Satarupa Chakraborty-JNUSU General Secretary 2016

Amal P. P. and Satarupa Chakraborty were selected to be party representatives respectively for Vice-President and General Secretary posts. SFI’s cadre system is not as strong as AISA’s but it could get reap the benefits of alliance in all senses. SFI contested in 3/5 of councillor posts in SSS, 2/5 in SIS and 1/5 in SL and all of them came triumphant.

SFI candidates Amal and Satarupa got 2461 and 2424 votes respectively which show that they got all left votes while Mohit and Tabrez are far behind them with 1954 and 1670 votes. SFI got more votes to be able to win two Central Panel seats after 2007. So what was the strategy?
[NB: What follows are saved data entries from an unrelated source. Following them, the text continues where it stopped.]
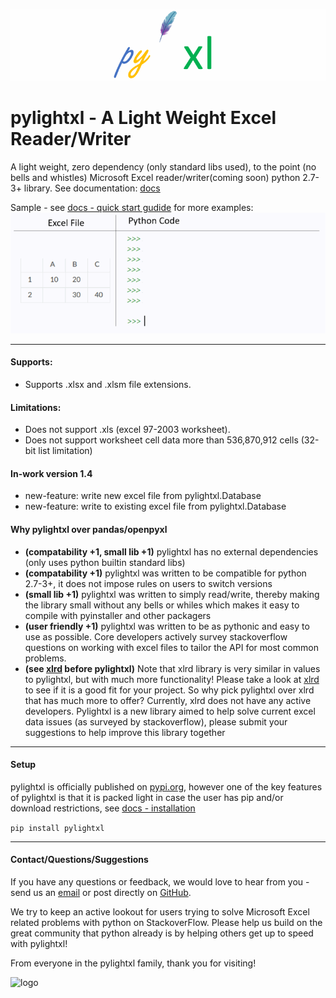 ![logo](doc/source/_static/header_logo.gif)
# pylightxl - A Light Weight Excel Reader/Writer
A light weight, zero dependency (only standard libs used), to the point (no bells and whistles) 
Microsoft Excel reader/writer(coming soon) python 2.7-3+ library. See documentation: [docs](https://pylightxl.readthedocs.io)

Sample - see [docs - quick start gudide](https://pylightxl.readthedocs.io/en/latest/quickstart.html) for more examples:
![Example Code](doc/source/_static/readme_demo.gif)

---

#### **Supports**:
 - Supports .xlsx and .xlsm file extensions. 

#### **Limitations**:
 - Does not support .xls (excel 97-2003 worksheet).
 - Does not support worksheet cell data more than 536,870,912 cells (32-bit list limitation)
 
#### **In-work version 1.4**
- new-feature: write new excel file from pylightxl.Database
- new-feature: write to existing excel file from pylightxl.Database

#### **Why pylightxl over pandas/openpyxl**
- **(compatability +1, small lib +1)** pylightxl has no external dependencies (only uses python builtin standard libs)
- **(compatability +1)** pylightxl was written to be compatible for python 2.7-3+, it does not impose rules on users to switch versions
- **(small lib +1)** pylightxl was written to simply read/write, thereby making the library small without any bells or whiles which makes
  it easy to compile with pyinstaller and other packagers
- **(user friendly +1)** pylightxl was written to be as pythonic and easy to use as possible. Core developers actively survey stackoverflow 
  questions on working with excel files to tailor the API for most common problems.
- **(see [xlrd](https://xlrd.readthedocs.io/en/latest/) before pylightxl)** Note that xlrd library is very similar in values to pylightxl, but with much more functionality! 
  Please take a look at [xlrd](https://xlrd.readthedocs.io/en/latest/) to see if it is a good fit for your project.
  So why pick pylightxl over xlrd that has much more to offer? Currently, xlrd does not have any active developers. Pylightxl
  is a new library aimed to help solve current excel data issues (as surveyed by stackoverflow), please submit your suggestions
  to help improve this library together

---

#### **Setup**
pylightxl is officially published on [pypi.org](pypi.org), however one of the
key features of pylightxl is that it is packed light in case the user has pip
and/or download restrictions, see [docs - installation](https://pylightxl.readthedocs.io/en/latest/installation.html)

```pip install pylightxl```

---

#### **Contact/Questions/Suggestions**
If you have any questions or feedback, we would love to hear from you - send us 
an [email](pylightxl@gmail.com) or post directly on [GitHub](https://github.com/PydPiper/pylightxl).

We try to keep an active lookout for users trying to solve Microsoft Excel related problems with
python on StackoverFlow. Please help us build on the great community that python already is by
helping others get up to speed with pylightxl!

From everyone in the pylightxl family, thank you for visiting!

![logo](doc/source/_static/logo.png)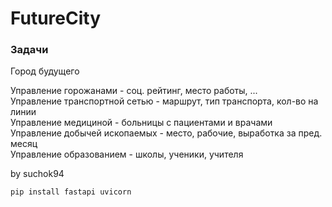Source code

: # FutureCity

### Задачи
Город будущего   

Управление горожанами - соц. рейтинг, место работы, ...   
Управление транспортной сетью - маршрут, тип транспорта, кол-во на линии   
Управление медициной - больницы с пациентами и врачами   
Управление добычей ископаемых - место, рабочие, выработка за пред. месяц   
Управление образованием - школы, ученики, учителя   


by suchok94

```Python
pip install fastapi uvicorn
```
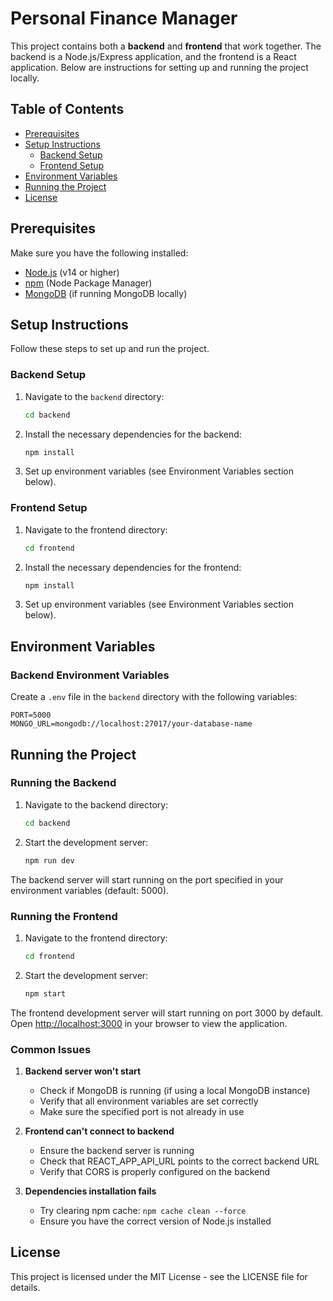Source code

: # Personal Finance Manager

This project contains both a **backend** and **frontend** that work together. The backend is a Node.js/Express application, and the frontend is a React application. Below are instructions for setting up and running the project locally.

## Table of Contents
- [Prerequisites](#prerequisites)
- [Setup Instructions](#setup-instructions)
  - [Backend Setup](#backend-setup)
  - [Frontend Setup](#frontend-setup)
- [Environment Variables](#environment-variables)
- [Running the Project](#running-the-project)
- [License](#license)

## Prerequisites

Make sure you have the following installed:
- [Node.js](https://nodejs.org/) (v14 or higher)
- [npm](https://www.npmjs.com/) (Node Package Manager)
- [MongoDB](https://www.mongodb.com/) (if running MongoDB locally)

## Setup Instructions

Follow these steps to set up and run the project.

### Backend Setup

1. Navigate to the `backend` directory:
   ```bash
   cd backend
   ```

2. Install the necessary dependencies for the backend:
   ```bash
   npm install
   ```

3. Set up environment variables (see Environment Variables section below).

### Frontend Setup

1. Navigate to the frontend directory:
   ```bash
   cd frontend
   ```

2. Install the necessary dependencies for the frontend:
   ```bash
   npm install
   ```

3. Set up environment variables (see Environment Variables section below).

## Environment Variables

### Backend Environment Variables

Create a `.env` file in the `backend` directory with the following variables:

```
PORT=5000
MONGO_URL=mongodb://localhost:27017/your-database-name
```

## Running the Project

### Running the Backend

1. Navigate to the backend directory:
   ```bash
   cd backend
   ```

2. Start the development server:
   ```bash
   npm run dev
   ```

The backend server will start running on the port specified in your environment variables (default: 5000).

### Running the Frontend

1. Navigate to the frontend directory:
   ```bash
   cd frontend
   ```

2. Start the development server:
   ```bash
   npm start
   ```

The frontend development server will start running on port 3000 by default. Open [http://localhost:3000](http://localhost:3000) in your browser to view the application.

### Common Issues

1. **Backend server won't start**
   - Check if MongoDB is running (if using a local MongoDB instance)
   - Verify that all environment variables are set correctly
   - Make sure the specified port is not already in use

2. **Frontend can't connect to backend**
   - Ensure the backend server is running
   - Check that REACT_APP_API_URL points to the correct backend URL
   - Verify that CORS is properly configured on the backend

3. **Dependencies installation fails**
   - Try clearing npm cache: `npm cache clean --force`
   - Ensure you have the correct version of Node.js installed

## License

This project is licensed under the MIT License - see the LICENSE file for details.
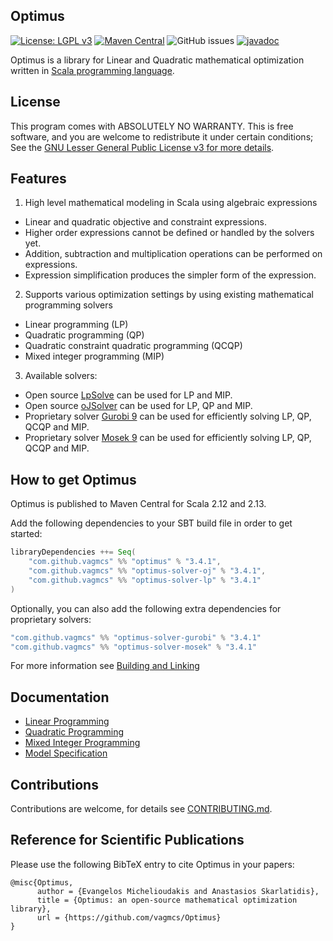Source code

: ## Optimus

[![License: LGPL v3](https://img.shields.io/badge/License-LGPL%20v3-blue.svg)](https://www.gnu.org/licenses/lgpl-3.0)
[![Maven Central](https://maven-badges.herokuapp.com/maven-central/com.github.vagmcs/optimus_2.13/badge.svg)](https://maven-badges.herokuapp.com/maven-central/com.github.vagmcs/optimus_2.13)
![GitHub issues](https://img.shields.io/github/issues-raw/vagmcs/Optimus)
[![javadoc](https://javadoc.io/badge2/com.github.vagmcs/optimus_2.13/javadoc.svg)](https://javadoc.io/doc/com.github.vagmcs/optimus_2.13)

Optimus is a library for Linear and Quadratic mathematical optimization written in [Scala programming language](http://scala-lang.org).

## License 

This program comes with ABSOLUTELY NO WARRANTY. This is free software, and you are welcome to redistribute it under certain conditions; See the [GNU Lesser General Public License v3 for more details](http://www.gnu.org/licenses/lgpl-3.0.en.html).

## Features

1. High level mathematical modeling in Scala using algebraic expressions
  * Linear and quadratic objective and constraint expressions.
  * Higher order expressions cannot be defined or handled by the solvers yet.
  * Addition, subtraction and multiplication operations can be performed on expressions.
  * Expression simplification produces the simpler form of the expression.
2. Supports various optimization settings by using existing mathematical programming solvers
  * Linear programming (LP)
  * Quadratic programming (QP)
  * Quadratic constraint quadratic programming (QCQP)
  * Mixed integer programming (MIP)
3. Available solvers:
  * Open source [LpSolve](http://sourceforge.net/projects/lpsolve/) can be used for LP and MIP.
  * Open source [oJSolver](http://ojalgo.org/) can be used for LP, QP and MIP.
  * Proprietary solver [Gurobi 9](http://www.gurobi.com/) can be used for efficiently solving LP, QP, QCQP and MIP.
  * Proprietary solver [Mosek 9](https://www.mosek.com/) can be used for efficiently solving LP, QP, QCQP and MIP.

## How to get Optimus

Optimus is published to Maven Central for Scala 2.12 and 2.13. 

Add the following dependencies to your SBT build file in order to get started:

```scala
libraryDependencies ++= Seq(
    "com.github.vagmcs" %% "optimus" % "3.4.1",
    "com.github.vagmcs" %% "optimus-solver-oj" % "3.4.1",
    "com.github.vagmcs" %% "optimus-solver-lp" % "3.4.1"
)
```

Optionally, you can also add the following extra dependencies for proprietary solvers:

```scala
"com.github.vagmcs" %% "optimus-solver-gurobi" % "3.4.1"
"com.github.vagmcs" %% "optimus-solver-mosek" % "3.4.1"
```

For more information see [Building and Linking](docs/building_and_linking.md)

## Documentation

- [Linear Programming](docs/linear.md)
- [Quadratic Programming](docs/quadratic.md)
- [Mixed Integer Programming](docs/mixed_integer.md)
- [Model Specification](docs/model_spec.md)

## Contributions

Contributions are welcome, for details see [CONTRIBUTING.md](CONTRIBUTING.md).

## Reference for Scientific Publications

Please use the following BibTeX entry to cite Optimus in your papers:

```
@misc{Optimus,
      author = {Evangelos Michelioudakis and Anastasios Skarlatidis},
      title = {Optimus: an open-source mathematical optimization library},
      url = {https://github.com/vagmcs/Optimus}
}
```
The strategy was to make use of the main opponent since 2005 AISA for a tactical promotion of its own candidates. Along with ABVP, SFI is the only growing party now while AISA is declining year after year. DSF has come to an end owing to many crippling limitations though it got a councillor seat in SIS and performed well for Joint Secretary post.


It is true that SFI won two CP post with huge margins but there is still a doubt on its political credibility of being completely faithful to the Left. Since it is a student wing of CPI (M) which has ruled Tripura, Bengal and Kerala; the performance of the parent party on some accounts has led SFI to faces lots of criticism. Moreover it bears the allegation that it failed to address the issues of minorities, Dalits and other oppressed sections both in ruled states and the campus.

Instead of basking in the past glory, SFI needs to observe the ground realities and be proactive if it wants to make a mark on its own. It should realise that a campus which was their bastion once is now a shared space of Right and other left parties and that it must fight tooth and nail for reclaiming the lost grounds.

Iqbal Vavad is a student at CSSS and works for The Informer. The views expressed are personal.

With inputs and data from Nitheesh Narayanan. The data provided is an approximate figure, there might be slight variations.